WORK REQUIRED:
Please check every line of the listing for "that" and copy each line where it is found.

SUPPLIED DATA:
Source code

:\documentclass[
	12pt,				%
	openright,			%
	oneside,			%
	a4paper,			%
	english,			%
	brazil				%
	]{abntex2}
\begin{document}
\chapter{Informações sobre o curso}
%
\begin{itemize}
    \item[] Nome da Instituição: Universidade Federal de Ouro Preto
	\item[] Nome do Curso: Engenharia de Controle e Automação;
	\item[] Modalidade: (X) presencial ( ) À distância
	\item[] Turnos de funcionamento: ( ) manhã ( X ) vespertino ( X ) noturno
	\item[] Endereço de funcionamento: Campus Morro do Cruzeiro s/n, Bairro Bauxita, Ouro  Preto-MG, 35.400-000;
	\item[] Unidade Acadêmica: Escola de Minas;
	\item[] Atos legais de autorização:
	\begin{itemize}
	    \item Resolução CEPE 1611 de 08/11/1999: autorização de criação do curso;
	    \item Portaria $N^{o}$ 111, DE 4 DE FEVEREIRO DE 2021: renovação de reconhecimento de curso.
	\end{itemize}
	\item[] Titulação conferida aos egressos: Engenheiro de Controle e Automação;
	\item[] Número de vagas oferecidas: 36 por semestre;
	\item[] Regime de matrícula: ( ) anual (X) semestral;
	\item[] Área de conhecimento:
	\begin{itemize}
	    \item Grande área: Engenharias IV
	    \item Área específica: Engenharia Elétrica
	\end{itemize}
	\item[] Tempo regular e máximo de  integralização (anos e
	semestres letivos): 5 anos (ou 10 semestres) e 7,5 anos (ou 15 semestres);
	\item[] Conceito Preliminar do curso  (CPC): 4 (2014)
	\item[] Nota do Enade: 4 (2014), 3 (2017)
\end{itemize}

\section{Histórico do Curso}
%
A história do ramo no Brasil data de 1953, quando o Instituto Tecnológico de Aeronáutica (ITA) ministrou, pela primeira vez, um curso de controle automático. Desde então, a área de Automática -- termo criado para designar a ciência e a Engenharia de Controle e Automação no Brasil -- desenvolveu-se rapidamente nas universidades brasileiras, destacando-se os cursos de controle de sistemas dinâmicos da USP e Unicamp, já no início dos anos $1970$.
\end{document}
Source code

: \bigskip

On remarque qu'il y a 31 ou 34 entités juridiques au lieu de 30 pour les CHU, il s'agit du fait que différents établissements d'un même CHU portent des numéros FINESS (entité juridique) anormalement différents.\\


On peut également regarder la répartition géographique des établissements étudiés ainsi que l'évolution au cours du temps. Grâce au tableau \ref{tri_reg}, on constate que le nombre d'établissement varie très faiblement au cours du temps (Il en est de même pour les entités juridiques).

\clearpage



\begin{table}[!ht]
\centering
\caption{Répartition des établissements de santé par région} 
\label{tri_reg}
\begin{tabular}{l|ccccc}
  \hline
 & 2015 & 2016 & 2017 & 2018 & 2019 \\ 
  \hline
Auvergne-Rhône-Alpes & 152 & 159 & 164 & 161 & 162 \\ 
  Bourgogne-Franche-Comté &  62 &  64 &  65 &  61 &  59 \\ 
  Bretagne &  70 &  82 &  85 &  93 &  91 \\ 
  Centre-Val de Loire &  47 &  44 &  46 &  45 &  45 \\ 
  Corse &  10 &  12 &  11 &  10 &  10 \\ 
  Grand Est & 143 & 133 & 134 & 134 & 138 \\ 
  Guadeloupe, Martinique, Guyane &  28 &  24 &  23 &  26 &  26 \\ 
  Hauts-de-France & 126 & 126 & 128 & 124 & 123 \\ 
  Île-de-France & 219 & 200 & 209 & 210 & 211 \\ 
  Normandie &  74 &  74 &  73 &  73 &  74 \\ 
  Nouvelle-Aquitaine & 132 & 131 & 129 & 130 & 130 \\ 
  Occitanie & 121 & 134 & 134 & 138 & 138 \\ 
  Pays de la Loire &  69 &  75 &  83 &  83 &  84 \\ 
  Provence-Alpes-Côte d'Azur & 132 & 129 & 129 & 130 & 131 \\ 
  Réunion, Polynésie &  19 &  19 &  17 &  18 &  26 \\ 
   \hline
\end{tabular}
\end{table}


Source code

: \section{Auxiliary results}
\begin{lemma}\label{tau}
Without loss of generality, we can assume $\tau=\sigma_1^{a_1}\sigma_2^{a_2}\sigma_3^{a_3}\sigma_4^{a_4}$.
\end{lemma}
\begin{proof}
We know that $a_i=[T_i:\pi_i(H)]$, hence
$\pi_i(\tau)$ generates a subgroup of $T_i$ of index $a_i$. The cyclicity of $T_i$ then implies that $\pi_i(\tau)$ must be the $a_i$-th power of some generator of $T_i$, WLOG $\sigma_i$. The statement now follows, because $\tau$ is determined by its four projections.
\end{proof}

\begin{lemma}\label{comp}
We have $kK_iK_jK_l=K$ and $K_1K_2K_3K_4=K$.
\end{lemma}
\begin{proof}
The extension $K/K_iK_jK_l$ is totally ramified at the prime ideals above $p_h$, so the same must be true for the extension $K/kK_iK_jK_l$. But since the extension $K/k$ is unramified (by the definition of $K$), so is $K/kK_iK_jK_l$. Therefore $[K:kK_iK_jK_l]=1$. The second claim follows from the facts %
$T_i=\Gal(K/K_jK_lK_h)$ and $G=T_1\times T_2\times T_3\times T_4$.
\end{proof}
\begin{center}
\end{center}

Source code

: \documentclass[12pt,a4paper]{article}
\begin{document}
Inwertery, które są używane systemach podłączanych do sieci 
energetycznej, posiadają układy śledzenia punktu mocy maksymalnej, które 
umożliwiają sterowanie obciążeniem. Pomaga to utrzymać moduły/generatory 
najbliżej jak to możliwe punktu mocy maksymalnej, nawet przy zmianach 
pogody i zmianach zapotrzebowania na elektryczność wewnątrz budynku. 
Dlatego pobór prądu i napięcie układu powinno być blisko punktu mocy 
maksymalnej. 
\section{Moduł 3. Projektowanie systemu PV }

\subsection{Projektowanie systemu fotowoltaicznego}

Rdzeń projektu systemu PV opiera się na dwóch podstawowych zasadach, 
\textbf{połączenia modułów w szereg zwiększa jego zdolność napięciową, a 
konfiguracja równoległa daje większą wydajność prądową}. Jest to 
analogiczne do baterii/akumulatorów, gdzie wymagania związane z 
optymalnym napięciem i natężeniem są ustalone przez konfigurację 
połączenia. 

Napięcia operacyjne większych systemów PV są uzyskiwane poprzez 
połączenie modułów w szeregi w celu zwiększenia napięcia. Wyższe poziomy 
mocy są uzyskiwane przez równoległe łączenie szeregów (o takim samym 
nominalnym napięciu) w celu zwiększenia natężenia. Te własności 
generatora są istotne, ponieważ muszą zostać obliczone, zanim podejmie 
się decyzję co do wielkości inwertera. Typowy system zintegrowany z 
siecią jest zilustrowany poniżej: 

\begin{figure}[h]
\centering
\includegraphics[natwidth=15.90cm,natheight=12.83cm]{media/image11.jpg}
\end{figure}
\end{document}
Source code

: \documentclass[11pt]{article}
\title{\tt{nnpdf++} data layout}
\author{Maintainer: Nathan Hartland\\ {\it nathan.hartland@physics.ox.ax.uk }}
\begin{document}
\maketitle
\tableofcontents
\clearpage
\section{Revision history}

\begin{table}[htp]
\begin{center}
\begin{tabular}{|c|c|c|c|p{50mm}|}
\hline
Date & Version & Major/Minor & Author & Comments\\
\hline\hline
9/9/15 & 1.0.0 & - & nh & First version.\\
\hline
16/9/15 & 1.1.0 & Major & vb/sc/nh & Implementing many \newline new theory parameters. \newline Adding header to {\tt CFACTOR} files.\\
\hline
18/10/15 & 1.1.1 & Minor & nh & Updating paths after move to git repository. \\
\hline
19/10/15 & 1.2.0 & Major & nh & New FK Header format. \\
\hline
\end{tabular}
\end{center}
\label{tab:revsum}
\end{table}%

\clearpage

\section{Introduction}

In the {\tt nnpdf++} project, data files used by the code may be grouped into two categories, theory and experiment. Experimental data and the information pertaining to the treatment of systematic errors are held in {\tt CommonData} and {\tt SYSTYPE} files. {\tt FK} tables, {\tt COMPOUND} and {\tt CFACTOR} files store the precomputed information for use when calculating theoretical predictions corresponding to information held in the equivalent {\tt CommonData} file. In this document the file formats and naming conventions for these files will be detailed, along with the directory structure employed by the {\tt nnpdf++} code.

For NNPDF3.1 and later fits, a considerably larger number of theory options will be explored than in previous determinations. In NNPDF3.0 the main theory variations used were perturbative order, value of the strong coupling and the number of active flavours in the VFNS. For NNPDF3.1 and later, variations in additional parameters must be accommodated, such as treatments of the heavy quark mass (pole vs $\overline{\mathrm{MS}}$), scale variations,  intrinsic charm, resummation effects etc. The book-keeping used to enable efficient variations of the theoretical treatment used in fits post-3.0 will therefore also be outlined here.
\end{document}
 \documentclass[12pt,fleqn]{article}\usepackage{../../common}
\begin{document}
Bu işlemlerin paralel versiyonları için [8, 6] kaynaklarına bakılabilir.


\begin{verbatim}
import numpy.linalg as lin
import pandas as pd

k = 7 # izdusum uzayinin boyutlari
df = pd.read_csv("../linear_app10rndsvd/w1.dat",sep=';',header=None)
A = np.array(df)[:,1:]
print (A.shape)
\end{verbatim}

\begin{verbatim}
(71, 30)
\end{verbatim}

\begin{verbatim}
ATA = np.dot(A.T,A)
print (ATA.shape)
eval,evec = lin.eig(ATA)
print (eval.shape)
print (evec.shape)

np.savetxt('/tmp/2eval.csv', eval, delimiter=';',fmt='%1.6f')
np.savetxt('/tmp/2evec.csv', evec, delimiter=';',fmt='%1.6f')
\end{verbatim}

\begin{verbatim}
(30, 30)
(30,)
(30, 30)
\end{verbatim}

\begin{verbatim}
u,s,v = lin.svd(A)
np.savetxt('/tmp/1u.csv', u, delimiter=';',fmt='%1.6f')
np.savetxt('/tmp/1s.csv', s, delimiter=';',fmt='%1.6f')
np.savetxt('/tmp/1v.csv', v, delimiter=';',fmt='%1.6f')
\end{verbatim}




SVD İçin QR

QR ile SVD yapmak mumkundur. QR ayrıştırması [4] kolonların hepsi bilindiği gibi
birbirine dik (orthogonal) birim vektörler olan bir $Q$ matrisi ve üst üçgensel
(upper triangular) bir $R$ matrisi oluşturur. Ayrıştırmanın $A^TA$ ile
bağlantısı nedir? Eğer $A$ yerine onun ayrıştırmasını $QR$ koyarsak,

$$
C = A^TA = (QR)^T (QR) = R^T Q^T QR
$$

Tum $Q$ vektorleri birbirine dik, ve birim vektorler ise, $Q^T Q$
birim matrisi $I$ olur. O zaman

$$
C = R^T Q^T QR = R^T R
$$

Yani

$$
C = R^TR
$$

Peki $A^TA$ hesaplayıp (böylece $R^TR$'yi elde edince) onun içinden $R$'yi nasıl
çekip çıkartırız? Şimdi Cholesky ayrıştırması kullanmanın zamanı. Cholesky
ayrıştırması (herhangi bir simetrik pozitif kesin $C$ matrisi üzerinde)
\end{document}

FINAL ANSWER:
We know that $a_i=[T_i:\pi_i(H)]$, hence
$\pi_i(\tau)$ generates a subgroup of $T_i$ of index $a_i$. The cyclicity of $T_i$ then implies that $\pi_i(\tau)$ must be the $a_i$-th power of some generator of $T_i$, WLOG $\sigma_i$. The statement now follows, because $\tau$ is determined by its four projections.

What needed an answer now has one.